Document images with source code

════

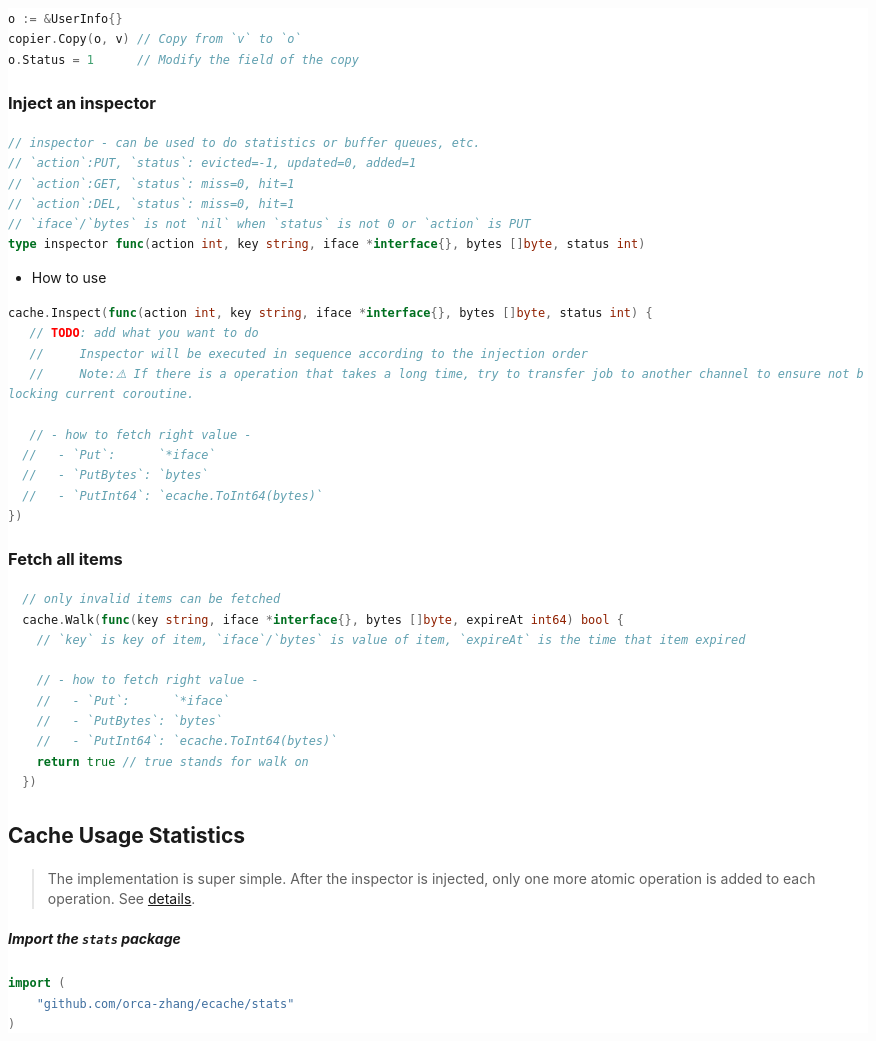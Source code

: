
 ``` go
o := &UserInfo{}
copier.Copy(o, v) // Copy from `v` to `o`
o.Status = 1      // Modify the field of the copy
```

### Inject an inspector

``` go
// inspector - can be used to do statistics or buffer queues, etc.
// `action`:PUT, `status`: evicted=-1, updated=0, added=1
// `action`:GET, `status`: miss=0, hit=1
// `action`:DEL, `status`: miss=0, hit=1
// `iface`/`bytes` is not `nil` when `status` is not 0 or `action` is PUT
type inspector func(action int, key string, iface *interface{}, bytes []byte, status int)
```

- How to use
``` go
cache.Inspect(func(action int, key string, iface *interface{}, bytes []byte, status int) {
   // TODO: add what you want to do
   //     Inspector will be executed in sequence according to the injection order
   //     Note:⚠️ If there is a operation that takes a long time, try to transfer job to another channel to ensure not blocking current coroutine.
   
   // - how to fetch right value -
  //   - `Put`:      `*iface`
  //   - `PutBytes`: `bytes`
  //   - `PutInt64`: `ecache.ToInt64(bytes)`
})
```

### Fetch all items

``` go
  // only invalid items can be fetched
  cache.Walk(func(key string, iface *interface{}, bytes []byte, expireAt int64) bool {
    // `key` is key of item, `iface`/`bytes` is value of item, `expireAt` is the time that item expired

    // - how to fetch right value -
    //   - `Put`:      `*iface`
    //   - `PutBytes`: `bytes`
    //   - `PutInt64`: `ecache.ToInt64(bytes)`
    return true // true stands for walk on
  })
```

## Cache Usage Statistics

> The implementation is super simple. After the inspector is injected, only one more atomic operation is added to each operation. See [details](/stats/stats.go#L34).

##### Import the `stats` package
``` go
import (
    "github.com/orca-zhang/ecache/stats"
)
```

════

▸ **Problem details**
Whenever a line of the entries contains the string "ecache", copy that line.

▸ **Answer to the problem**
  //   - `PutInt64`: `ecache.ToInt64(bytes)`
    //   - `PutInt64`: `ecache.ToInt64(bytes)`
    "github.com/orca-zhang/ecache/stats"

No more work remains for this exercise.